Pero T.J. tenía razón. Rook había crecido a corta distancia de la casa de su abuela y de niño había pasado allí a por galletas, a ayudarla con sus tareas o a contarle sus historias del colegio. Cuando entró en el FBI, no esperaba acabar en Washington viviendo en su antiguo barrio. Sus siete años en Florida le habían dado cierta distancia de la piña que era su familia y le habían ofrecido una perspectiva que jamás habría tenido de haberse quedado. Cuando murió su abuela, pensó en arreglar la casa y venderla, pero en cuanto empezó a trabajar en ella, empezó a quedarse. Abrió claraboyas en las escaleras y en la cocina, sacó la moqueta y dejó el suelo de madera al descubierto y, en conjunto, empezaba a parecer menos la casa de una anciana, pero los comederos de pájaros del jardín todavía le recordaban a ella.
Su abuela sabía que sería agente de la ley. Era su destino. Rook nunca había pensado dedicarse a nada más.

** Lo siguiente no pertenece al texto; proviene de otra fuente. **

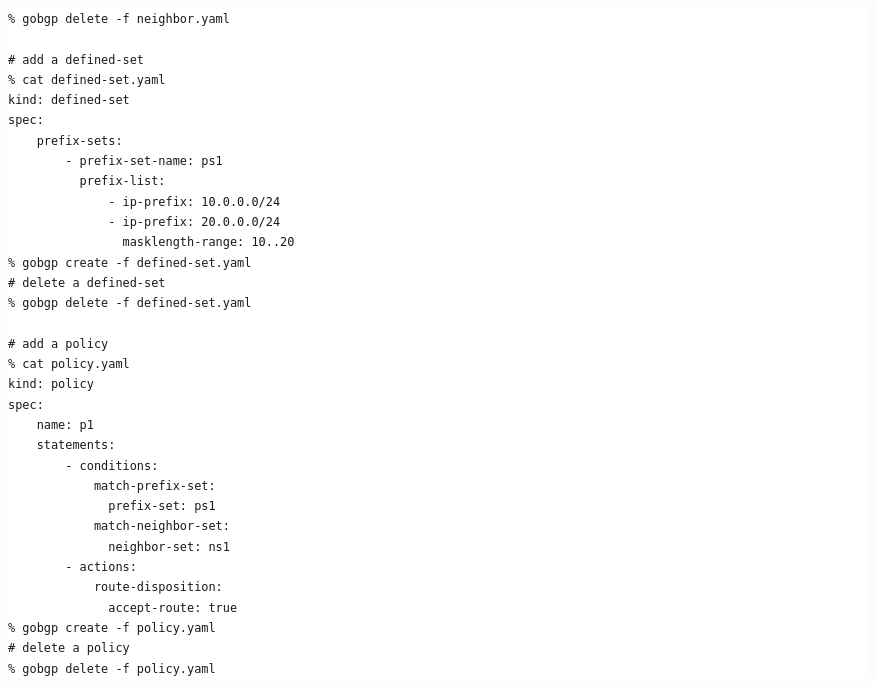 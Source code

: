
 ```shell
% gobgp delete -f neighbor.yaml

# add a defined-set
% cat defined-set.yaml
kind: defined-set
spec:
    prefix-sets:
        - prefix-set-name: ps1
          prefix-list:
              - ip-prefix: 10.0.0.0/24
              - ip-prefix: 20.0.0.0/24
                masklength-range: 10..20
% gobgp create -f defined-set.yaml
# delete a defined-set
% gobgp delete -f defined-set.yaml

# add a policy
% cat policy.yaml
kind: policy
spec:
    name: p1
    statements:
        - conditions:
            match-prefix-set:
              prefix-set: ps1
            match-neighbor-set:
              neighbor-set: ns1
        - actions:
            route-disposition:
              accept-route: true
% gobgp create -f policy.yaml
# delete a policy
% gobgp delete -f policy.yaml
```
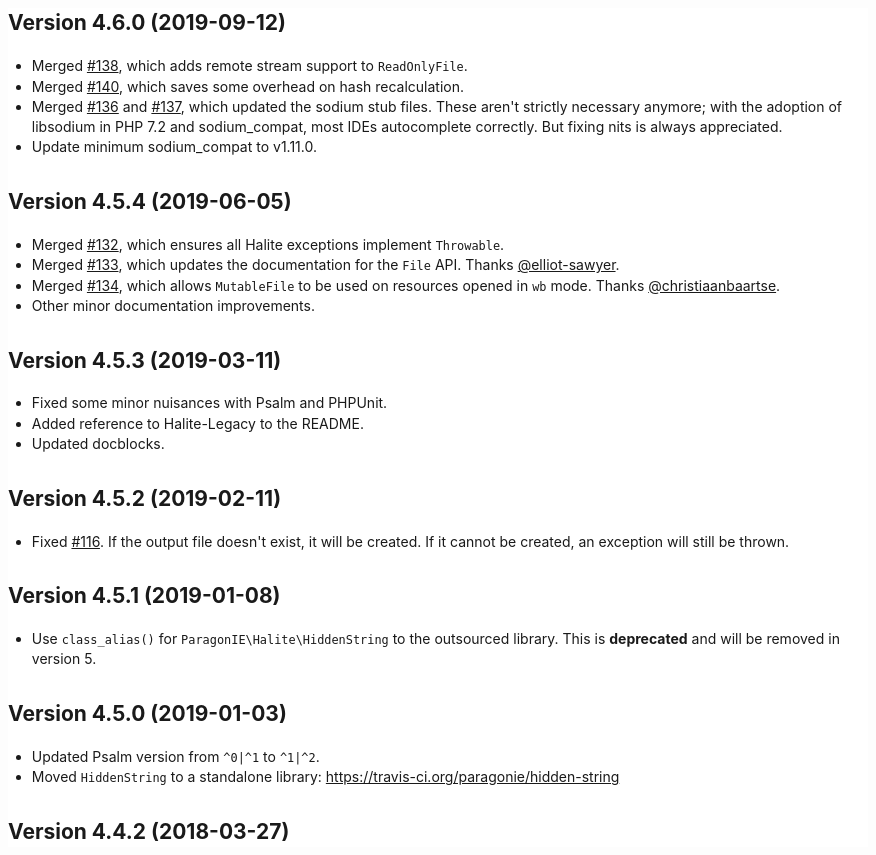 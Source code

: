 ## Version 4.6.0 (2019-09-12)

* Merged [#138](https://github.com/paragonie/halite/pull/138), which adds
  remote stream support to `ReadOnlyFile`.
* Merged [#140](https://github.com/paragonie/halite/pull/140), which saves
  some overhead on hash recalculation.
* Merged [#136](https://github.com/paragonie/halite/pull/136) and 
  [#137](https://github.com/paragonie/halite/pull/137), which updated the
  sodium stub files. These aren't strictly necessary anymore; with the
  adoption of libsodium in PHP 7.2 and sodium_compat, most IDEs autocomplete
  correctly. But fixing nits is always appreciated.
* Update minimum sodium_compat to v1.11.0.

## Version 4.5.4 (2019-06-05)

* Merged [#132](https://github.com/paragonie/halite/pull/132), which ensures
  all Halite exceptions implement `Throwable`.
* Merged [#133](https://github.com/paragonie/halite/pull/133), which updates
  the documentation for the `File` API.
  Thanks [@elliot-sawyer](https://github.com/elliot-sawyer). 
* Merged [#134](https://github.com/paragonie/halite/pull/134), which allows
  `MutableFile` to be used on resources opened in `wb` mode.
  Thanks [@christiaanbaartse](https://github.com/christiaanbaartse).
* Other minor documentation improvements.

## Version 4.5.3 (2019-03-11)

* Fixed some minor nuisances with Psalm and PHPUnit.
* Added reference to Halite-Legacy to the README.
* Updated docblocks.

## Version 4.5.2 (2019-02-11)

* Fixed [#116](https://github.com/paragonie/halite/issues/116). If the output file
  doesn't exist, it will be created. If it cannot be created, an exception will
  still be thrown.

## Version 4.5.1 (2019-01-08)

* Use `class_alias()` for `ParagonIE\Halite\HiddenString` to the outsourced library.
  This is **deprecated** and will be removed in version 5.

## Version 4.5.0 (2019-01-03)

* Updated Psalm version from `^0|^1` to `^1|^2`.
* Moved `HiddenString` to a standalone library: https://travis-ci.org/paragonie/hidden-string

## Version 4.4.2 (2018-03-27)
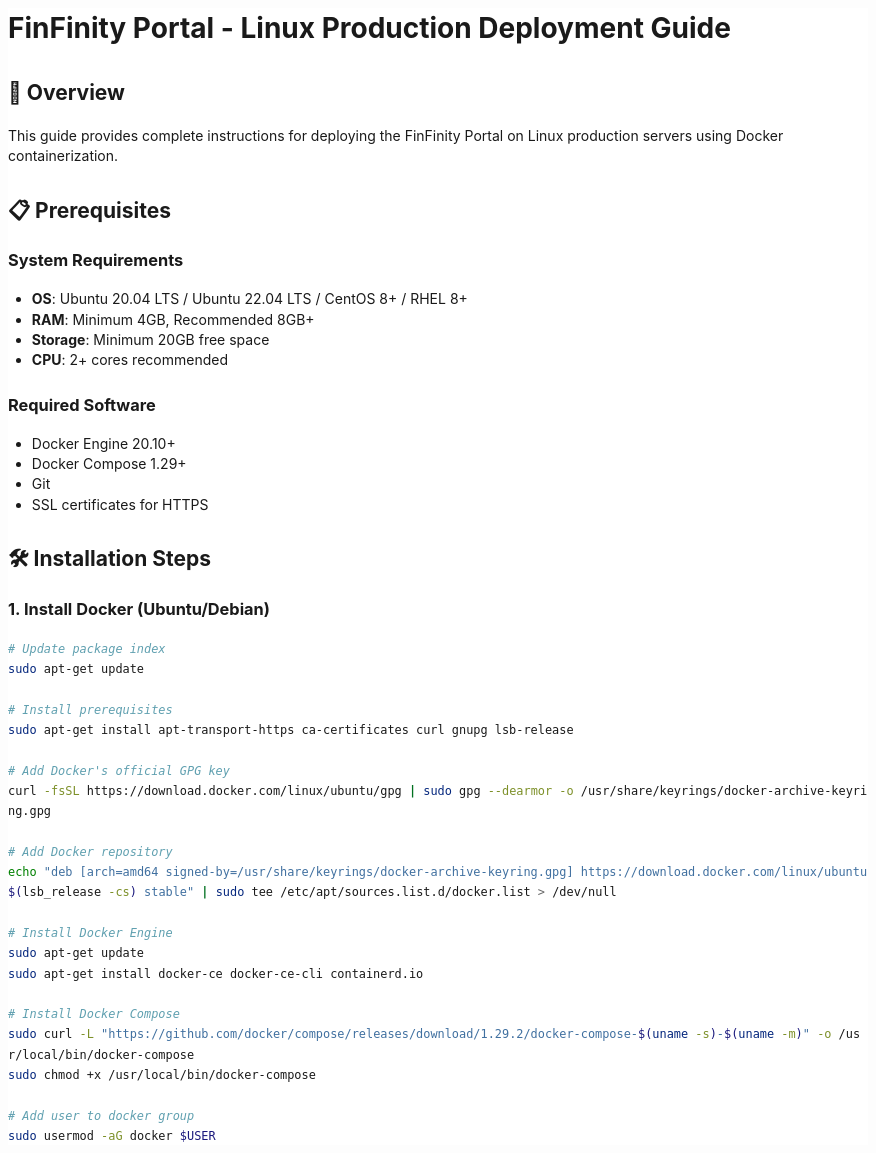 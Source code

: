 # FinFinity Portal - Linux Production Deployment Guide

## 🚀 Overview

This guide provides complete instructions for deploying the FinFinity Portal on Linux production servers using Docker containerization.

## 📋 Prerequisites

### System Requirements
- **OS**: Ubuntu 20.04 LTS / Ubuntu 22.04 LTS / CentOS 8+ / RHEL 8+
- **RAM**: Minimum 4GB, Recommended 8GB+
- **Storage**: Minimum 20GB free space
- **CPU**: 2+ cores recommended

### Required Software
- Docker Engine 20.10+
- Docker Compose 1.29+
- Git
- SSL certificates for HTTPS

## 🛠️ Installation Steps

### 1. Install Docker (Ubuntu/Debian)

```bash
# Update package index
sudo apt-get update

# Install prerequisites
sudo apt-get install apt-transport-https ca-certificates curl gnupg lsb-release

# Add Docker's official GPG key
curl -fsSL https://download.docker.com/linux/ubuntu/gpg | sudo gpg --dearmor -o /usr/share/keyrings/docker-archive-keyring.gpg

# Add Docker repository
echo "deb [arch=amd64 signed-by=/usr/share/keyrings/docker-archive-keyring.gpg] https://download.docker.com/linux/ubuntu $(lsb_release -cs) stable" | sudo tee /etc/apt/sources.list.d/docker.list > /dev/null

# Install Docker Engine
sudo apt-get update
sudo apt-get install docker-ce docker-ce-cli containerd.io

# Install Docker Compose
sudo curl -L "https://github.com/docker/compose/releases/download/1.29.2/docker-compose-$(uname -s)-$(uname -m)" -o /usr/local/bin/docker-compose
sudo chmod +x /usr/local/bin/docker-compose

# Add user to docker group
sudo usermod -aG docker $USER
```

Vio el coche de su sobrino en el camino de la entrada. El chico era una víctima, con suerte temporal, en la batalla abierta entre Scott Rook y su esposa. Para complacer a uno, tenía que defraudar al otro. Complacerlos a los dos era imposible. Ambos querían a su hijo mayor más que a su vida, pero se despertaban todos los días pensando cómo podían motivarlo, hacer que se centrara.
– He visto el dibujo del hombre del cuchillo -dijo T.J.-. Podría ser cualquiera. Si la policía de New Hampshire cree que es un pirado que se dedica a acuchillar mujeres o que eso le pone, ¿quién soy yo para discutir?
– No me gustan las coincidencias.
– La vida está llena de ellas. He preguntado por la agente Stewart. Todos dicen que es lista y que puede darte una paliza, siempre que le des ocasión. Es exigente consigo misma y sus compañeros se muestran protectores hacia ella, cosa que odia, y se está corriendo la voz de que un gilipollas del FBI le ha roto el corazón -T.J. miró a Rook-. Ése eres tú. Podría ganarme un dinero dándoles tu nombre.
– Yo no le he roto el corazón. Sólo salimos unas cuantas veces.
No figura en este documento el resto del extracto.